Saved entries
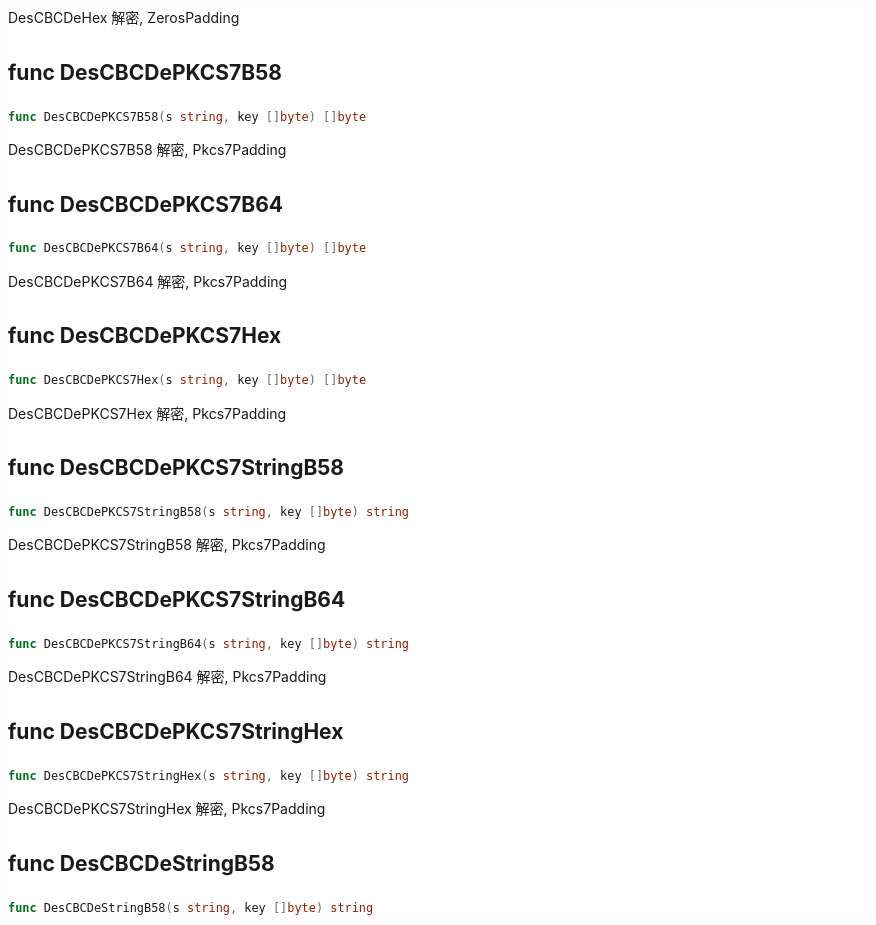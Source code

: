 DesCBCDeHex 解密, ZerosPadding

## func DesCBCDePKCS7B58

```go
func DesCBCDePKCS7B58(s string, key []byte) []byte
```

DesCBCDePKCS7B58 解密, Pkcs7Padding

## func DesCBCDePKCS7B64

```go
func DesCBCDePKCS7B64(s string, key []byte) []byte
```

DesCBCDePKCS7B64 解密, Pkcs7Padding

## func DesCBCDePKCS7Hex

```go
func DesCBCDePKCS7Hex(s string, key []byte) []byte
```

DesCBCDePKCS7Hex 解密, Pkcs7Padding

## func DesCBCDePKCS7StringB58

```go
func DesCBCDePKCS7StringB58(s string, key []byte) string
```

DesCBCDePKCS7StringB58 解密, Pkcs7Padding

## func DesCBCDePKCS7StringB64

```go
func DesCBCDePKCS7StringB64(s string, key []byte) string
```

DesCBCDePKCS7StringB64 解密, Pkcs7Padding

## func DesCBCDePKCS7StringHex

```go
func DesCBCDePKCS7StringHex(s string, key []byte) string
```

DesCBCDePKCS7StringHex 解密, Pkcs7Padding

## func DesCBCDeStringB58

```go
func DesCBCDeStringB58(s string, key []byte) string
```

...

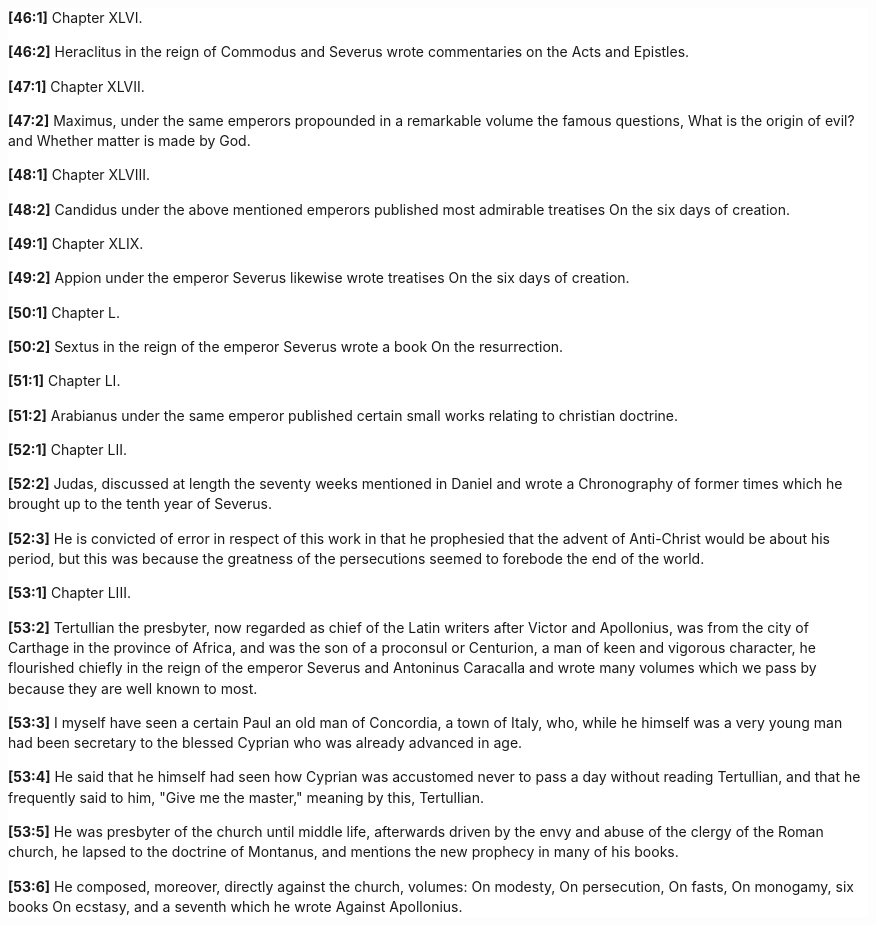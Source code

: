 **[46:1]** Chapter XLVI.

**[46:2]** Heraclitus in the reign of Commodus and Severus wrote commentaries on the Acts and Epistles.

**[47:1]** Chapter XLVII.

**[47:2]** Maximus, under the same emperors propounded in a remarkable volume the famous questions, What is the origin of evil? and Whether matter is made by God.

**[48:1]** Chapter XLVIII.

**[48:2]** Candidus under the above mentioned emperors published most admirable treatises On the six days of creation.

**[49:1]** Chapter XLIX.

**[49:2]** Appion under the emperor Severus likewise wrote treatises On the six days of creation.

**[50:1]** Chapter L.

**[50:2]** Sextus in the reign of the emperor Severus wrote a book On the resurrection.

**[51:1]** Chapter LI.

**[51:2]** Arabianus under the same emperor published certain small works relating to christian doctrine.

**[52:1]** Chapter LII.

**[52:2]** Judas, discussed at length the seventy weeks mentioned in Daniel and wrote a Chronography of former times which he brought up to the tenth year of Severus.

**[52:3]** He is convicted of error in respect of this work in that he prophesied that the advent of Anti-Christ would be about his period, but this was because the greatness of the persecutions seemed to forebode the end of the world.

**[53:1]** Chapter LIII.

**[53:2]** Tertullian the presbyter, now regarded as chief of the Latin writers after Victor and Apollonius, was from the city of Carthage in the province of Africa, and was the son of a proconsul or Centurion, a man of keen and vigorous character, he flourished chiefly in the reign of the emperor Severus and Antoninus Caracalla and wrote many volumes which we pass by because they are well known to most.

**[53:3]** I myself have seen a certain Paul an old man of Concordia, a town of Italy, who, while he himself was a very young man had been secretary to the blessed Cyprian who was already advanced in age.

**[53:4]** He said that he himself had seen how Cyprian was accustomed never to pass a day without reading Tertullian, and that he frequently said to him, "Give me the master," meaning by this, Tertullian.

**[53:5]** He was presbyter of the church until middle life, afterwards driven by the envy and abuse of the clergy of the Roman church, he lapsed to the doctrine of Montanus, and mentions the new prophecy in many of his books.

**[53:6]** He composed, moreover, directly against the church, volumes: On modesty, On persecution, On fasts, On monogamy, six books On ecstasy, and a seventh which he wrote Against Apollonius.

AIM OF THE EXERCISE
Show all lines in the records above that hold "mentioned".

ANSWER BELOW
**[48:2]** Candidus under the above mentioned emperors published most admirable treatises On the six days of creation.
**[52:2]** Judas, discussed at length the seventy weeks mentioned in Daniel and wrote a Chronography of former times which he brought up to the tenth year of Severus.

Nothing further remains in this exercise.